• Julie Smith

Gardening in May

Keep it warm: keep an eye on the weather and temperatures (especially overnight) as you can have cold nights which might damage your new seedlings until late May. Protect your young plants with horticultural fleece and cloches if in any doubt. The last official frost date is the 25 May (I know, it's late!).


Transplanting your seedlings: once your seedlings have outgrown their first pot/ module, you need to transplant them either in a big pot to keep indoors if it’s too cold outside, or in their final growing space. When are your seedlings big enough to be transplanted? When they have 6 leaves: 2 primordial leaves (called cotyledon) and 4 true leaves, that look like adult leaves. If unsure, wait a bit longer.


Earth up your potatoes: Your spuds should start showing some nice green shoots. Make sure to earth them up to increase your yields. Not sure how? Check my video here.


Grow catch crops: If you are waiting for your main crops to start growing seriously (like potatoes, onion or broad beans), you can use the time before the plants get big to sow a few ‘catch crops’ of quick growing veg in between the existing plants. I particularly like cress, radishes.


Less is more: To avoid gluts later in the year, limit what you actually plant out. For example, squashes germinate well, and if you have excitedly planted 10 seeds (I have!), you probably have 10 seedlings by now. They take quite a bit of space to grow and will be very productive. So you might not want to keep them all (unless you are a master at courgette bead, then go ahead). Swap your spare plants with fellow gardeners, friends and neighbours!


Companion plants: get a well rounded garden by planting a range of insect friendly flowers that will attract pest eaters while creating beautiful pops of colour in your veg patch. On my list are pot marigold, french marigold, sunflowers (the red ones are stunning!), anise hyssop and nasturtium.

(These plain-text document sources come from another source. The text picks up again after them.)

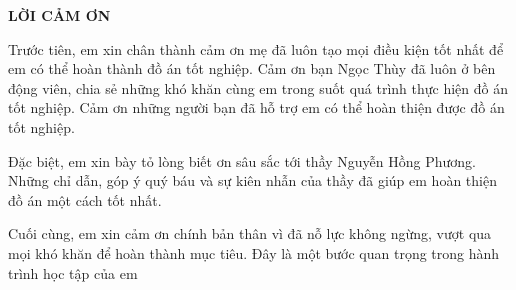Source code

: \documentclass[../DoAn.tex]{subfiles}
\begin{document}
\begin{center}
    \Large{\textbf{LỜI CẢM ƠN}}\\
\end{center}
\vspace{1cm}
Trước tiên, em xin chân thành cảm ơn mẹ đã luôn tạo mọi điều kiện tốt nhất để em có thể hoàn thành đồ án tốt nghiệp. Cảm ơn bạn Ngọc Thùy đã luôn ở bên động viên, chia sẻ những khó khăn cùng em trong suốt quá trình thực hiện đồ án tốt nghiệp. Cảm ơn những người bạn đã hỗ trợ em có thể hoàn thiện được đồ án tốt nghiệp. 

Đặc biệt, em xin bày tỏ lòng biết ơn sâu sắc tới thầy Nguyễn Hồng Phương. Những chỉ dẫn, góp ý quý báu và sự kiên nhẫn của thầy đã giúp em hoàn thiện đồ án một cách tốt nhất.

Cuối cùng, em xin cảm ơn chính bản thân vì đã nỗ lực không ngừng, vượt qua mọi khó khăn để hoàn thành mục tiêu. Đây là một bước quan trọng trong hành trình học tập của em 
\end{document}
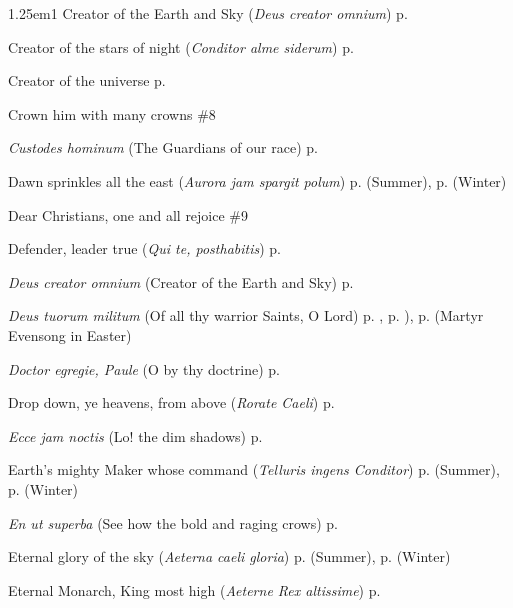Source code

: \begin{hangparas}{1.25em}{1}
Creator of the Earth and Sky (\textit{Deus creator omnium}) \dotfill p. \pageref{WeekdayInvitatory}
\par\noindent
Creator of the stars of night (\textit{Conditor alme siderum}) \dotfill p. \pageref{FirstAdventEvensong}
\par\noindent
Creator of the universe \dotfill p. \pageref{EliasInvitatory}
\par\noindent
Crown him with many crowns \dotfill \#8
\par\noindent
\textit{Custodes hominum} (The Guardians of our race) \dotfill p. \pageref{GuardianAngelsEvensong}
\par\noindent
Dawn sprinkles all the east (\textit{Aurora jam spargit polum}) \dotfill p. \pageref{SaturdayMattinsSummer} (Summer), p. \pageref{SaturdayMattinsWinter} (Winter)
\par\noindent
Dear Christians, one and all rejoice \dotfill \#9
\par\noindent
Defender, leader true (\textit{Qui te, posthabitis}) \dotfill p. \pageref{MaurusEvensong}
\par\noindent
\textit{Deus creator omnium} (Creator of the Earth and Sky) \dotfill p. \pageref{WeekdayInvitatory}
\par\noindent
\textit{Deus tuorum militum} (Of all thy warrior Saints, O Lord) \dotfill p. \pageref{StephenEvensong}, p. \pageref{MartyrEvensong}), p. \pageref{MartyrsEvensongEaster} (Martyr Evensong in Easter)
\par\noindent
\textit{Doctor egregie, Paule} (O by thy doctrine) \dotfill p. \pageref{PaulEvensong}
\par\noindent
Drop down, ye heavens, from above (\textit{Rorate Caeli}) \dotfill p. \pageref{AdventProse}
\par\noindent
\textit{Ecce jam noctis} (Lo! the dim shadows) \dotfill p. \pageref{SundayMattinsSummer}
\par\noindent
Earth's mighty Maker whose command (\textit{Telluris ingens Conditor}) \dotfill p. \pageref{TuesdayEvensongSummer} (Summer), p. \pageref{TuesdayEvensongWinter} (Winter)
\par\noindent
\textit{En ut superba} (See how the bold and raging crows) \dotfill p. \pageref{CompassionInvitatory}
\par\noindent
Eternal glory of the sky (\textit{Aeterna caeli gloria}) \dotfill p. \pageref{FridayMattinsSummer} (Summer), p. \pageref{FridayMattinsWinter} (Winter)
\par\noindent
Eternal Monarch, King most high (\textit{Aeterne Rex altissime}) \dotfill p. \pageref{AscensionInvitatoryHymn}

\end{hangparas}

Keep the competition at bay: spring is also the time when gardener pests reappear. Check your garden daily and manually remove aphids, and slugs and snails. You can manage aphids by using home-made garlic spray: 1 head of unpeeled garlic crushed + 1 litre of boiling water, cool down, drain through a cloth in a spray bottle. Use liberally on your crops. For bad slugs and snail attack, you can consider using nematode.